Prólogo
Escucha, hijo, los preceptos de un maestro e inclina el oído de tu corazón, acoge con gusto la exhortación de un padre bondadoso y ponla en práctica, a fin de que por el trabajo de la obediencia retornes a Aquel de quién te habías apartado, por la desidia de la desobediencia. A ti pues, se dirige ahora mi palabra, quienquiera que seas, que renunciando a satisfacer sus propios deseos, para militar para el Señor, Cristo, el verdadero rey, tomas las potentísimas y espléndidas armas de la obediencia.
Ante todo, cuando te dispones a realizar cualquier obra buena, pídele con oración muy insistente que Él la lleve a término, para el que ya se ha dignado contarnos en el número de sus hijos, jamás se vea obligado a entristecerse por nuestras malas acciones. En efecto, es preciso que estemos siempre dispuestos a obedecerle con los dones que ha depositado en nosotros, de tal manera que, no solo como padre airado no llegue algún día a desheredar a sus hijos, sino que tampoco como Señor temible, irritado por nuestras maldades, entregue a la pena eterna, como siervos malvados, a los que no quisieron seguirle a la gloria.

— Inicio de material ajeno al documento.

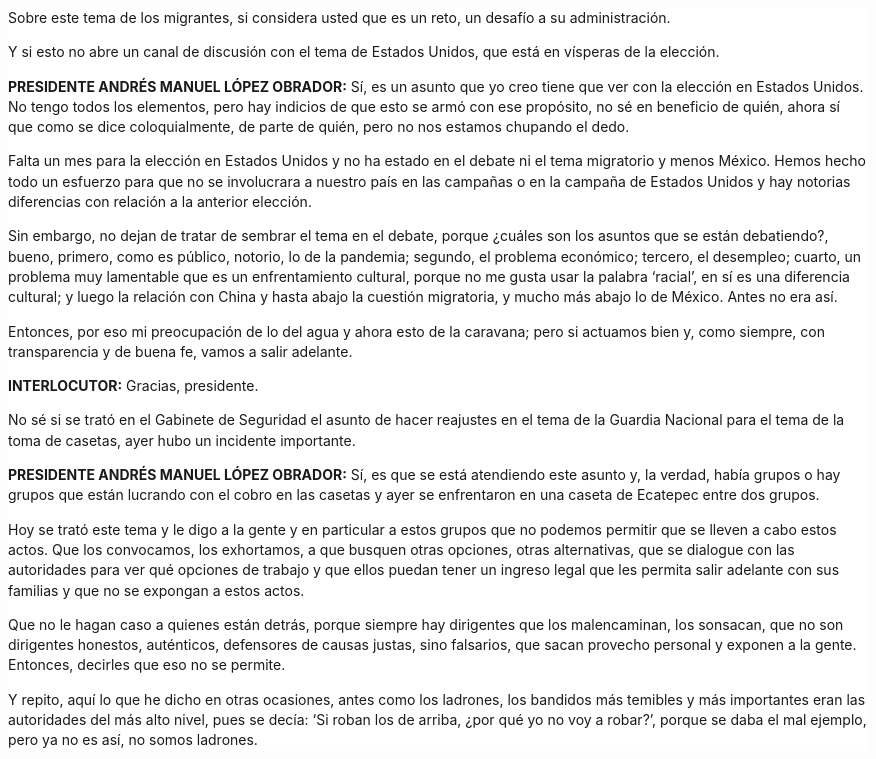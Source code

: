 Sobre este tema de los migrantes, si considera usted que es un reto, un
desafío a su administración.

Y si esto no abre un canal de discusión con el tema de Estados Unidos, que
está en vísperas de la elección.

**PRESIDENTE ANDRÉS MANUEL LÓPEZ OBRADOR:** Sí, es un asunto que yo creo tiene
que ver con la elección en Estados Unidos. No tengo todos los elementos, pero
hay indicios de que esto se armó con ese propósito, no sé en beneficio de
quién, ahora sí que como se dice coloquialmente, de parte de quién, pero no
nos estamos chupando el dedo.

Falta un mes para la elección en Estados Unidos y no ha estado en el debate ni
el tema migratorio y menos México. Hemos hecho todo un esfuerzo para que no se
involucrara a nuestro país en las campañas o en la campaña de Estados Unidos y
hay notorias diferencias con relación a la anterior elección.

Sin embargo, no dejan de tratar de sembrar el tema en el debate, porque
¿cuáles son los asuntos que se están debatiendo?, bueno, primero, como es
público, notorio, lo de la pandemia; segundo, el problema económico; tercero,
el desempleo; cuarto, un problema muy lamentable que es un enfrentamiento
cultural, porque no me gusta usar la palabra ‘racial’, en sí es una diferencia
cultural; y luego la relación con China y hasta abajo la cuestión migratoria,
y mucho más abajo lo de México. Antes no era así.

Entonces, por eso mi preocupación de lo del agua y ahora esto de la caravana;
pero si actuamos bien y, como siempre, con transparencia y de buena fe, vamos
a salir adelante.

**INTERLOCUTOR:** Gracias, presidente.

No sé si se trató en el Gabinete de Seguridad el asunto de hacer reajustes en
el tema de la Guardia Nacional para el tema de la toma de casetas, ayer hubo
un incidente importante.

**PRESIDENTE ANDRÉS MANUEL LÓPEZ OBRADOR:** Sí, es que se está atendiendo este
asunto y, la verdad, había grupos o hay grupos que están lucrando con el cobro
en las casetas y ayer se enfrentaron en una caseta de Ecatepec entre dos
grupos.

Hoy se trató este tema y le digo a la gente y en particular a estos grupos que
no podemos permitir que se lleven a cabo estos actos. Que los convocamos, los
exhortamos, a que busquen otras opciones, otras alternativas, que se dialogue
con las autoridades para ver qué opciones de trabajo y que ellos puedan tener
un ingreso legal que les permita salir adelante con sus familias y que no se
expongan a estos actos.

Que no le hagan caso a quienes están detrás, porque siempre hay dirigentes que
los malencaminan, los sonsacan, que no son dirigentes honestos, auténticos,
defensores de causas justas, sino falsarios, que sacan provecho personal y
exponen a la gente. Entonces, decirles que eso no se permite.

Y repito, aquí lo que he dicho en otras ocasiones, antes como los ladrones,
los bandidos más temibles y más importantes eran las autoridades del más alto
nivel, pues se decía: ‘Si roban los de arriba, ¿por qué yo no voy a robar?’,
porque se daba el mal ejemplo, pero ya no es así, no somos ladrones.
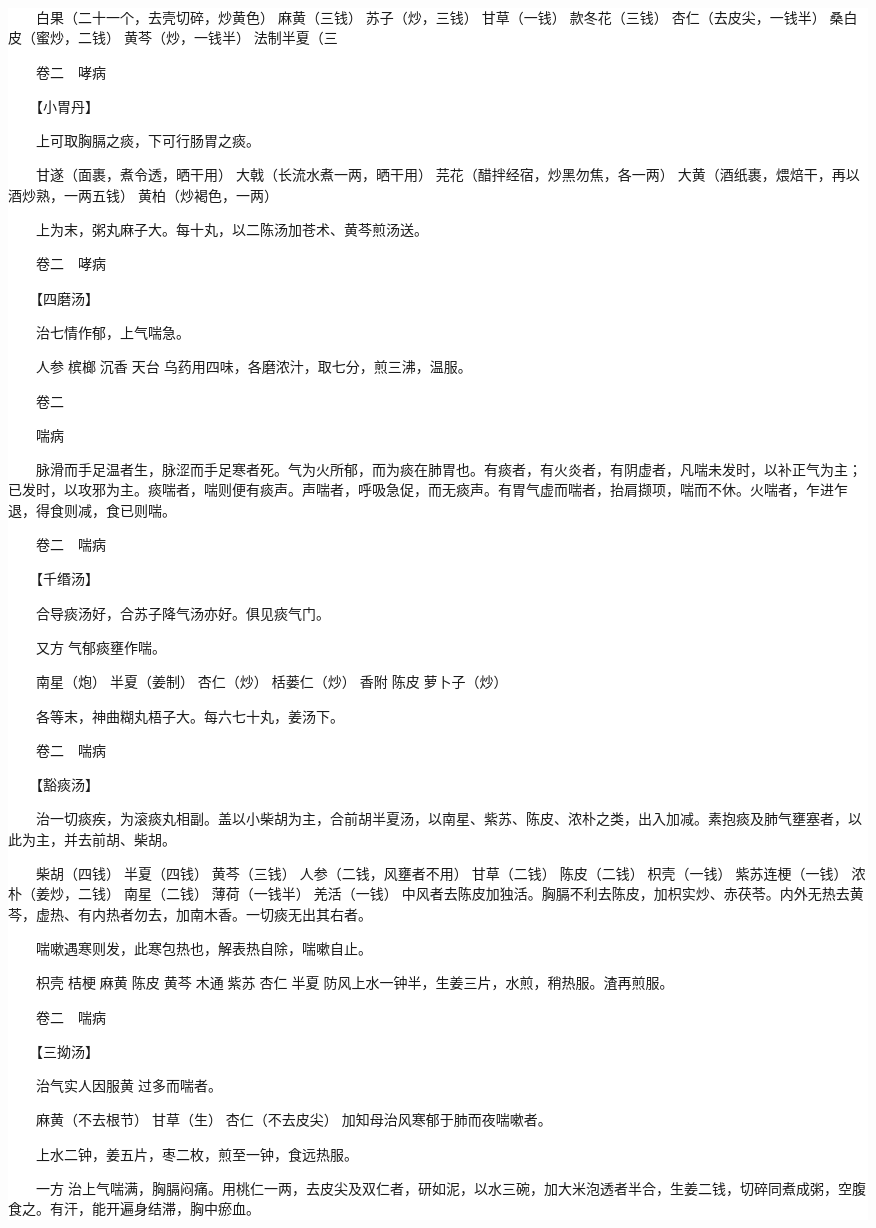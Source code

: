 
　　白果（二十一个，去壳切碎，炒黄色） 麻黄（三钱） 苏子（炒，三钱） 甘草（一钱） 款冬花（三钱） 杏仁（去皮尖，一钱半） 桑白皮（蜜炒，二钱） 黄芩（炒，一钱半） 法制半夏（三

　　卷二　哮病

　　【小胃丹】

　　上可取胸膈之痰，下可行肠胃之痰。

　　甘遂（面裹，煮令透，晒干用） 大戟（长流水煮一两，晒干用） 芫花（醋拌经宿，炒黑勿焦，各一两） 大黄（酒纸裹，煨焙干，再以酒炒熟，一两五钱） 黄柏（炒褐色，一两）

　　上为末，粥丸麻子大。每十丸，以二陈汤加苍术、黄芩煎汤送。

　　卷二　哮病

　　【四磨汤】

　　治七情作郁，上气喘急。

　　人参 槟榔 沉香 天台 乌药用四味，各磨浓汁，取七分，煎三沸，温服。

　　卷二

　　喘病

　　脉滑而手足温者生，脉涩而手足寒者死。气为火所郁，而为痰在肺胃也。有痰者，有火炎者，有阴虚者，凡喘未发时，以补正气为主；已发时，以攻邪为主。痰喘者，喘则便有痰声。声喘者，呼吸急促，而无痰声。有胃气虚而喘者，抬肩撷项，喘而不休。火喘者，乍进乍退，得食则减，食已则喘。

　　卷二　喘病

　　【千缗汤】

　　合导痰汤好，合苏子降气汤亦好。俱见痰气门。

　　又方 气郁痰壅作喘。

　　南星（炮） 半夏（姜制） 杏仁（炒） 栝蒌仁（炒） 香附 陈皮 萝卜子（炒）

　　各等末，神曲糊丸梧子大。每六七十丸，姜汤下。

　　卷二　喘病

　　【豁痰汤】

　　治一切痰疾，为滚痰丸相副。盖以小柴胡为主，合前胡半夏汤，以南星、紫苏、陈皮、浓朴之类，出入加减。素抱痰及肺气壅塞者，以此为主，并去前胡、柴胡。

　　柴胡（四钱） 半夏（四钱） 黄芩（三钱） 人参（二钱，风壅者不用） 甘草（二钱） 陈皮（二钱） 枳壳（一钱） 紫苏连梗（一钱） 浓朴（姜炒，二钱） 南星（二钱） 薄荷（一钱半） 羌活（一钱） 中风者去陈皮加独活。胸膈不利去陈皮，加枳实炒、赤茯苓。内外无热去黄芩，虚热、有内热者勿去，加南木香。一切痰无出其右者。

　　喘嗽遇寒则发，此寒包热也，解表热自除，喘嗽自止。

　　枳壳 桔梗 麻黄 陈皮 黄芩 木通 紫苏 杏仁 半夏 防风上水一钟半，生姜三片，水煎，稍热服。渣再煎服。

　　卷二　喘病

　　【三拗汤】

　　治气实人因服黄 过多而喘者。

　　麻黄（不去根节） 甘草（生） 杏仁（不去皮尖） 加知母治风寒郁于肺而夜喘嗽者。

　　上水二钟，姜五片，枣二枚，煎至一钟，食远热服。

　　一方 治上气喘满，胸膈闷痛。用桃仁一两，去皮尖及双仁者，研如泥，以水三碗，加大米泡透者半合，生姜二钱，切碎同煮成粥，空腹食之。有汗，能开遍身结滞，胸中瘀血。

Levantémonos pues de una vez, que la Escritura nos desvela diciendo: “Ya es hora de despertarnos del sueño”, y abiertos los ojos a la luz deífica, escuchemos atónitos lo que cada día nos advierte la voz de Dios que clama: “Si hoy escucháis Su voz, no endurezcáis vuestros corazones”. Y también: “Quien tiene oídos para oír, oiga lo que el Espíritu le dice a las Iglesias”. ¿Y que dice?. “Venid hijos, escuchadme; os instruiré en el temor del Señor. Corred mientras tenéis aún la luz de la vida, antes de que os sorprendan las tinieblas de la muerte”.
Y buscándose un obrero entre la multitud del pueblo al que lanza esta llamada, el Señor vuelve a decir: “¿Quién es el hombre que quiere la vida y desea ver días felices?”. Si tú al oírlo respondes “Yo”, Dios te dice: “Si quieres gozar de la vida verdadera y perpetua, guarda tu lengua del mal y tus labios no hablen con falsedad; apártate del mal, obra el bien, busca la paz y síguela. Y cuando hayas cumplido esto, mis ojos estarán fijos en vosotros y mis oídos atenderán vuestras súplicas y antes de que me invoquéis os diré: “Aquí estoy”.
¿Hay algo mas dulce para nosotros, hermanos carísimos, que esta voz del Señor que nos invita?. Mirad como el Señor en Su bondad, nos indica el camino de la Vida. Ceñidos, pues, nuestros lomos con la fe y la observancia de las buenas obras, tomando por guía el Evangelio, sigamos sus caminos, para que merezcamos ver a Aquel que nos llamó a Su Reino.